What the law school student spends most of his time reading are appellate court decisions which apply a legal principle more or less accurately to a given set of facts. This encourages the student to develop a habit of thinking about the law in rigidly logical, rational, deductive terms. Those who took philosophy courses in college recognize this habit of thinking as the Aristotelian syllogism:

  • All men are mortal (the "Major premise");
  • Socrates is a man (the "Minor premise");
  • Therefore, Socrates is mortal (the "conclusion").

The reader will notice the similarity between the Aristotelian syllogism and the typical case "brief" that first year law students are called upon to write each day:

  • The court determined that the rule of law applicable in this case was that "all men are mortal" (the rule of law/major premise);
  • Looking at the facts, the court focused on the evidence that Socrates is a male human being, emphasizing his long grey beard and typical male pattern baldness, and concluded that Socrates is a man (the operative facts/minor premise);
  • Therefore, the court HELD that Socrates is mortal (the holding/conclusion).

The ambience of the first year law school classroom and the Socratic teaching style further encourage the development of advocacy style thinking, which many law professors call "thinking like a lawyer". The stern, uncompromising professor who grills his hapless student victim into the ground before an audience often only too happy to see the student make an utter fool of himself, in most cases is not a sadist. Rather, he is following an age-old plan that is carefully designed to lead the student to certain conclusions about how to survive in the practice of law. First, the student learns humility: that he is not as smart as he thought he was, and cannot trust his instincts and feelings as much as he did in high school and college. Without this humility, it is believed, the practicing lawyer is more likely to make mistakes by not checking, double checking and triple checking his facts and law as he should. A friend of mine partly attributes his making partner at a prominent Wall Street law firm to being the most insecure young lawyer in his class, a tribute to his law school training. For the business lawyer does not tolerate mistakes or unchecked assumptions in his work: in his world there is no grade lower than 100 percent.

Second, the law student learns through embarrassment and fear that he cannot "wing it" in a legal discussion. He must always be prepared to the Nth degree every day, so as to give his answers quickly and without hesitation. For the business lawyer to win the confidence of his client he must be intellectually "fast on his feet" and give the impression that he is never unsure of himself or his position.

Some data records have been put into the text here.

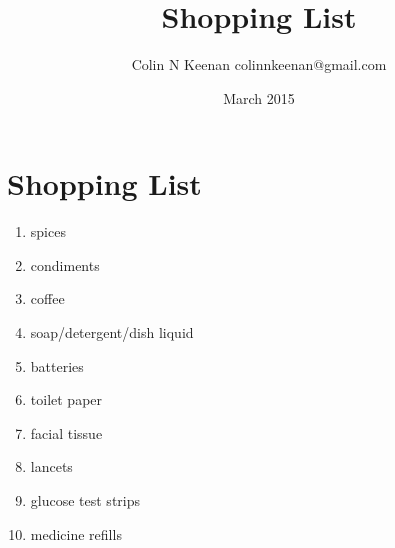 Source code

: \documentclass[12pt,letterpaper]{article}
\newcommand{\mytitle}{Shopping List}
\begin{document}
\title{\mytitle{}}
\author{Colin N Keenan colinnkeenan@gmail.com}
\date{March 2015}
\section*{\mytitle{}}
\begin{enumerate}
	\item spices
	\item condiments
	\item coffee
	\item soap/detergent/dish liquid
	\item batteries
	\item toilet paper
	\item facial tissue
	\item lancets
	\item glucose test strips
	\item medicine refills
\end{enumerate}
\end{document}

Third, the student learns that the truth or falsity of a legal argument is relative, not absolute. What matters is that a position can be justified by a rigorous application of deductive logic to an encyclopedic knowledge of legal rules. When a student is presented with a "hypothetical" -- a fact situation that he has not encountered before -- in class he must instantly size it up, determine whether it is the same case as the one he was just discussing or whether it is sufficiently different from that case ("distinguishable" in legal terminology) to warrant a different legal outcome; in either instance, he should state his conclusion and rationale concisely. The professor will then offer counterargument in an effort to dissuade the student from the position taken. The wise student learns to stock to his guns at all costs, since if he fails to do so the professor will "whipsaw" him back and forth between contrary positions until it becomes clear to the entire class that the student is totally confused and does not understand the material. Whether the student's analysis of the hypothetical is right or wrong is seldom decided in the Socratic dialogue, much to the consternation of students who want above all to know what the professor thinks is the right answer. What matters is that the student can come up quickly with an answer, support it by logical reasoning, defend it against counterarguments, and present himself in such a way as to instill confidence in his audience that he knows what he is talking about and is certain his position is the correct one.

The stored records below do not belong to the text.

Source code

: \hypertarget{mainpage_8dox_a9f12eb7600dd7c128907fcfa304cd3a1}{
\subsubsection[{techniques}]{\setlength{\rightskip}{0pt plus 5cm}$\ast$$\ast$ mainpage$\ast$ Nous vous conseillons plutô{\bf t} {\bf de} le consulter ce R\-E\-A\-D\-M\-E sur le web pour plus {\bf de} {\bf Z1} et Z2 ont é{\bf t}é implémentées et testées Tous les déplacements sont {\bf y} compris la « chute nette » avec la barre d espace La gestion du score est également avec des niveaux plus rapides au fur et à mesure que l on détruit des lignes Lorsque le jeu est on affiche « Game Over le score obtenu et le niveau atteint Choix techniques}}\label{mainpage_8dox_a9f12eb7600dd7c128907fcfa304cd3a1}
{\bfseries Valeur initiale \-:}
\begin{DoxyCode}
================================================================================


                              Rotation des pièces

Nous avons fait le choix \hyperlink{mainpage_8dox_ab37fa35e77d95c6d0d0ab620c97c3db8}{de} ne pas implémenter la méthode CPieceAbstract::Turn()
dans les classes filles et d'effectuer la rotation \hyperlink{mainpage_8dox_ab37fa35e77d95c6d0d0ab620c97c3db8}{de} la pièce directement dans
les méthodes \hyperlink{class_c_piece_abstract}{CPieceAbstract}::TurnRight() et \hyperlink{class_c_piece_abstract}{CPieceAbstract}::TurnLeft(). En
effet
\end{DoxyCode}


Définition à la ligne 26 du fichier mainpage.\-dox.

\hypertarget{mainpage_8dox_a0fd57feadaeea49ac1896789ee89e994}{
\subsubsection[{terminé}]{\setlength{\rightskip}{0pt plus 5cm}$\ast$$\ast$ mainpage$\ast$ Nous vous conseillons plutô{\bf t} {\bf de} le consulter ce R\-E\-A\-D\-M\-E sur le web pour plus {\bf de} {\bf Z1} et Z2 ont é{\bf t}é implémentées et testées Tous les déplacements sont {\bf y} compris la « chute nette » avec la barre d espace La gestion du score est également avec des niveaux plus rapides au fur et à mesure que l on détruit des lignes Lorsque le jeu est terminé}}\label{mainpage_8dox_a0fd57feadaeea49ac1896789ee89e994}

In some cases, the student learns to love argument and debate for its own sake: developing a position, sticking with it, answering any and all objections, and denying any conceivable merit to the other side's position. The student will know just enough of the other side's case to be able to refute effectively its strong points and highlight its weaknesses, regardless of the student's own actual belief in the strength or weakness of his own position.

In a courtroom setting, of course, such a habit of argumentative thinking and behavior is essential. If a courtroom lawyers is unable to maintain his personal credibility with a judge and/or jury, if he displays any doubt about the merits of his client's case, if he concedes any merit to the opponent's case, in an environment where it is given that no one knows the truth about what actually happened in the case (if the truth can be found out easily the case will usually be settled out of court before going to trial), he will not be effective in representing his client's interests, with results that may be catastrophic to his client and his career. Simply put, a courtroom is not a nice, forgiving, user friendly sort of place, and it takes a certain toughness of character to succeed there.

This does not mean that business lawyers are softhearted, sloppy thinking wimps who never use advocacy skills in their practice. Quite the contrary. There are times, especially when negotiating a client's business transaction or dealing with government officials, when a business lawyer must be an advocate for his client's cause. The lawyer in such circumstances who decides to be reasonable and refrains from vigorously defending his client's position so an agreement can be reached quickly and painlessly will often find himself on the short end of the stick. Sometimes even a business lawyer must appear as a gladiator in his client's and opponent's eyes.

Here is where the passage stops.